En nuestro texto evangélico, inmediatamente después del primer anuncio de la pasión-resurrección, Pedro expresa la incomprensión y el rechazo de lo que Jesús acaba de anunciarles. No es posible que Jesús, el Cristo, tenga que pasar por el sufrimiento, el desprecio, el rechazo y la muerte, pues eso no se ajusta al Dios omnipotente y triunfante que todos esperan. Por eso, después de su confesión, Jesús tiene que corregirle y volverle a recordar la llamada y las condiciones de la misma, con el fin de que su confesión se ajuste también a su pensar y obrar. En efecto, volviéndose Jesús, dejando a Pedro detrás de Él, y mirando a los discípulos, que piensan como Pedro, Jesús le dice: «¡Ve detrás de mí, Satanás!» (Mc 8,33), es decir, retoma tu posición de discípulo, según la cual tú debes “seguirme”, “ir detrás de mí”, y no delante como hace el Tentador para hacer caer y apartar de Dios. Cuando le llamó por primera vez a orillas del lago Tiberíades ya le dijo que esta era la condición del discipulado: “Vamos, detrás de mí y haré que lleguéis a ser pescadores de hombres” (Mc 1,17), condición que ahora se la recuerda y sobre la que volverá a insistir en su enseñanza sucesiva delante de la gente: «Si alguno quiere venir detrás de mí,…» (Mc 8,34).
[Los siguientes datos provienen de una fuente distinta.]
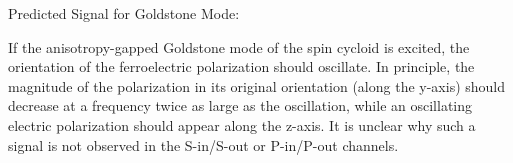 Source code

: Predicted Signal for Goldstone Mode:

If the anisotropy-gapped Goldstone mode of the spin cycloid is excited, the orientation of the ferroelectric polarization should oscillate. In principle, the magnitude of the polarization in its original orientation (along the y-axis) should decrease at a frequency twice as large as the oscillation, while an oscillating electric polarization should appear along the z-axis. It is unclear why such a signal is not observed in the S-in/S-out or P-in/P-out channels.
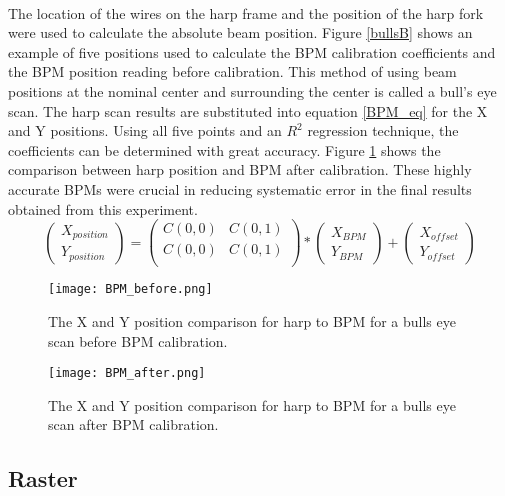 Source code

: 		\paragraph{}The location of the wires on the harp frame and the position of the harp fork were used to calculate the absolute beam position. Figure \ref{bullsB} shows an example of five positions used to calculate the BPM calibration coefficients and the BPM position reading before calibration. This method of using beam positions at the nominal center and surrounding the center is called a bull's eye scan. The harp scan results are substituted into equation \ref{BPM_eq} for the X and Y positions. Using all five points and an $R^2$ regression technique, the coefficients can be determined with great accuracy. Figure \ref{bulls} shows the comparison between harp position and BPM after calibration. These highly accurate BPMs were crucial in reducing systematic error in the final results obtained from this experiment. 
		\begin{equation}
		\label{BPM_eq}
		\begin{pmatrix}
		X_{position}\\
		Y_{position}
		\end{pmatrix}
		=
		\begin{pmatrix}
		C(0,0) & C(0,1)\\
		C(0,0) & C(0,1)\\
		\end{pmatrix}
		*
		\begin{pmatrix}
		X_{BPM}\\
		Y_{BPM}
		\end{pmatrix}
		+
		\begin{pmatrix}
		X_{offset}\\
		Y_{offset}
		\end{pmatrix}			 
		\end{equation}
		
		\begin{figure}[H]
			\centering
			\texttt{[image: BPM\_before.png]} 
			\caption{The X and Y position comparison for harp to BPM for a bulls eye scan before BPM calibration. }
			\label{bullsB}

			\texttt{[image: BPM\_after.png]} 
			\caption{The X and Y position comparison for harp to BPM for a bulls eye scan after BPM calibration. }
			\label{bulls}
			
		\end{figure} 	

	 \subsection{Raster}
Jesús le dice a Pedro el motivo de esta dura corrección: «Tú no piensas las cosas de Dios sino las de los hombres» (Mc 8,33). Dicho de otro modo, la conversión (el cambio de pensar) que reclama el seguimiento todavía no ha acontecido en lo profundo del corazón de Pedro. No tiene todavía la “mente de Cristo”, sino los pensamientos naturales que ante el sufrimiento y la muerte no encuentran otra salida que el rechazo y la huida. Será necesario que llegue a conocer a Dios y la potencia triunfante de su amor en Cristo, y que, beneficiado por dicho amor y transformado por él, “cambie su modo de pensar” y se encamine, también, por el único camino de la vida: la cruz gloriosa de su Maestro, Jesucristo.
El problema es la vida. Pedro no quiere que sufra y muera Jesús, porque con Él morirían todas sus esperanzas, después de haber dejado todo y haberle seguido por los pueblos, ciudades y caminos de Galilea, pero tampoco quiere sufrir y morir él mismo del modo como Jesús ha presentado su destino. El problema es la vida, y Jesús lo sabe. Por eso en su enseñanza, válida para todos, subraya el modo como conservar la vida: «Quien quiera salvar su vida, la perderá, pero quien pierda su vida por mí y por el Evangelio la salvará. Pues ¿de qué le sirve al hombre ganar el mundo entero si arruina su vida? Pues, ¿qué puede dar el hombre a cambio de su vida?» (Mc 8,35-36). Se trata, en definitiva, de salvar, de conservar la vida para siempre o de perderla para siempre. Y Jesús indica el modo de conservar la vida: “Desear ir detrás Él, negarse a sí mismo, tomar la cruz y seguirle” (Mc 8,34). Jesús, Él y sus palabras en las que se da y se dice a sí mismo (Mc 8,38), es la garantía de la vida eterna y de la comunión con Dios. Él es el único que conoce el camino para alcanzarla. Por eso los propios proyectos (negarse uno a sí mismo), los sufrimientos que conlleva seguir a Jesús (la cruz), las propias capacidades y potencialidades naturales que uno tiene (para conservar esta vida terrena y ganar incluso la gloria del mundo), han de quedar sometidas a la voluntad del Señor, orientadas al cumplimiento de su proyecto de amor y conducidas por el camino de la vida que es Cristo. De hecho, Jesús, el Cristo e Hijo del hombre, retornará y lo hará de modo victorioso en la gloria misma de Dios-Padre (Mc 8,38).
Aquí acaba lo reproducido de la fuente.